The runners then turned at the first opportunity on re-entering the racecourse and made towards the fences in front of the stands. Fence 14 Bush fence at the distance, Fence 15 Artificial water jump, 13' 6" wide with a 3' high rail and 4' brook.

Second circuit: The runners then turned away from the Grandstands again and crossed Proceed's lane, into the a field known as the wheat piece before following the same circuit until reaching the racecourse again. This time the runners continued to the wider extreme of the course before turning to run up the straight in front of the stands. Fence 29 Long length hurdles, Fence 30 Distance hurdle.

The runners then bypassed the Bush fence and artificial Water Jump on the inside before reaching the winning post in front of the Main Stand.

==Leading Contenders==
Trout was 3/1 favourite and prepared at Stanton in Suffolk for the same owner, trainer, rider combination that were successful the previous year with Bourton and with so little racing having taken place over the early months of 1855, the public decided to stick with this combination, with very little else to go on. Jockey, John Tasker was taking his fifth ride in the race.

Miss Mowbray was 4/1 and reported to be in better condition than when she'd won the race three years earlier. Much support also came on the back of her having been got at to keep her out of last years race. Sam Darling Jnr was on board for his sixth ride in the race.

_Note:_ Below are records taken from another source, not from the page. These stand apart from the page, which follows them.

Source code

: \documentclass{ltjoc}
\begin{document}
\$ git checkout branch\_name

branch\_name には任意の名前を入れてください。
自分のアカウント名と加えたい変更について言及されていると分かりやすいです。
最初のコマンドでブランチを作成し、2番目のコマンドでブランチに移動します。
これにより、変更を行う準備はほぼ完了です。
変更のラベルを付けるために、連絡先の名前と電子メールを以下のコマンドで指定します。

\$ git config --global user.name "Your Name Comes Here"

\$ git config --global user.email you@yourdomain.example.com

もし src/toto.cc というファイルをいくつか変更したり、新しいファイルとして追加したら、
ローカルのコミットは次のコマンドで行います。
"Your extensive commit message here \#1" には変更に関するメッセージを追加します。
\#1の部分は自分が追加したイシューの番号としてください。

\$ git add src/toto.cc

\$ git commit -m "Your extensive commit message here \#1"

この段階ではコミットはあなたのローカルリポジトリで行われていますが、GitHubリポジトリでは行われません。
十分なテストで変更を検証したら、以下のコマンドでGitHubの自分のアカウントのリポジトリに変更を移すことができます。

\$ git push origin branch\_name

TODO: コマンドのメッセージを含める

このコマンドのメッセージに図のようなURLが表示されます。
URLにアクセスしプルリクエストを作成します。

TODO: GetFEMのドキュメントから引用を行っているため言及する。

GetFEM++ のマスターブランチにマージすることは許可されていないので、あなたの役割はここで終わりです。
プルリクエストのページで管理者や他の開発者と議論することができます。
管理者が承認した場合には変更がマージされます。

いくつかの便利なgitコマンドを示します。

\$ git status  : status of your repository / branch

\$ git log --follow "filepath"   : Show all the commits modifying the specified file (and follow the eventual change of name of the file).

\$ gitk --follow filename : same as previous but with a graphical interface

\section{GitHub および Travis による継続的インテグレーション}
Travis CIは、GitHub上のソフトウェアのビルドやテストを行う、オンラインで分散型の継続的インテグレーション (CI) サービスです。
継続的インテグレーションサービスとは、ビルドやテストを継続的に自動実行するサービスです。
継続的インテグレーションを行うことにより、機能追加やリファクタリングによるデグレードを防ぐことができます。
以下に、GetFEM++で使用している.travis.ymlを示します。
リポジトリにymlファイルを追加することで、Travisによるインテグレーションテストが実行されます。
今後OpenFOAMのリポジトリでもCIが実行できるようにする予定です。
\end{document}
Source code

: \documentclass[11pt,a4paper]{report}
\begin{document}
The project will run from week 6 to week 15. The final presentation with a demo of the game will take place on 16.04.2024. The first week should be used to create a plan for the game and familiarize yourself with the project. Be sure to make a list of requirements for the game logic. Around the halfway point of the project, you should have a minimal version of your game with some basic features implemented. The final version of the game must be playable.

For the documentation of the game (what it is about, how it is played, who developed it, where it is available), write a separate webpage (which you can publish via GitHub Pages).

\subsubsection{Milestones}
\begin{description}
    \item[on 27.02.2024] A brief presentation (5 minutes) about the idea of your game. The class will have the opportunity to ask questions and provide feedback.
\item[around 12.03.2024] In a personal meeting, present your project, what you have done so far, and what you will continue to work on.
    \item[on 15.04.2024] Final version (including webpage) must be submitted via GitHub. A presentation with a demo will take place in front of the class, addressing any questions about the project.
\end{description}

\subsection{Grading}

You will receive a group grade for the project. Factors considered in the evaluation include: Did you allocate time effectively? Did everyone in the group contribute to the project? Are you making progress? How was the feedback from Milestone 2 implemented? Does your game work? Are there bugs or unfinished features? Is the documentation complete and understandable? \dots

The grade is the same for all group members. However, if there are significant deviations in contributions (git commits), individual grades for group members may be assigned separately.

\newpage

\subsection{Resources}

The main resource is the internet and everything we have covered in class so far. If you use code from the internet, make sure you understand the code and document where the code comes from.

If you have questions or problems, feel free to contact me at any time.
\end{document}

Dangerous was the 6/1 popular choice of the Merseyside public, despite the Grand National set to be his debut over fences or hurdles, which wasn't uncommon at the time. Their faith in his ability was due to the horse having been trained on sands of Merseyside while most of his rivals were confined to their stables in the harsh winter. His trainer, Fowler took this as his fourth ride in the race, having not yet previously completed the course.

Needwood was another locally supported favourite at 12/1, having been prepared for the race at nearby Hoylake during the bad winter. Chris Green, winner of the race in 1850 was to have taken the ride but suffered an injury at Coventry the previous day, giving an opportunity to a rider named Feek to be one of five making their debut in the race. The news of the jockey change on the day saw the horse drift in the market.

Bastion was next in the market at 15/1 despite having been given little to no preparation in the winter. However, the even year old Chestnut gelding was to be partnered by his trainer, Tom Olliver, continuing his unbroken record of having taken part in every official National back to 1839. The triple winner of the race was taking his seventeenth ride.

Little Charley, Maurice Daley and Peter were supported at 20/1 with little money placed on anything else in what one pressman described as the worst parade for a Grand National he'd witnessed He reserved particular scorn for some of the few Irish horses who made the trip, including 25/1 shot Wanderer, a rough undersized common looking hunter.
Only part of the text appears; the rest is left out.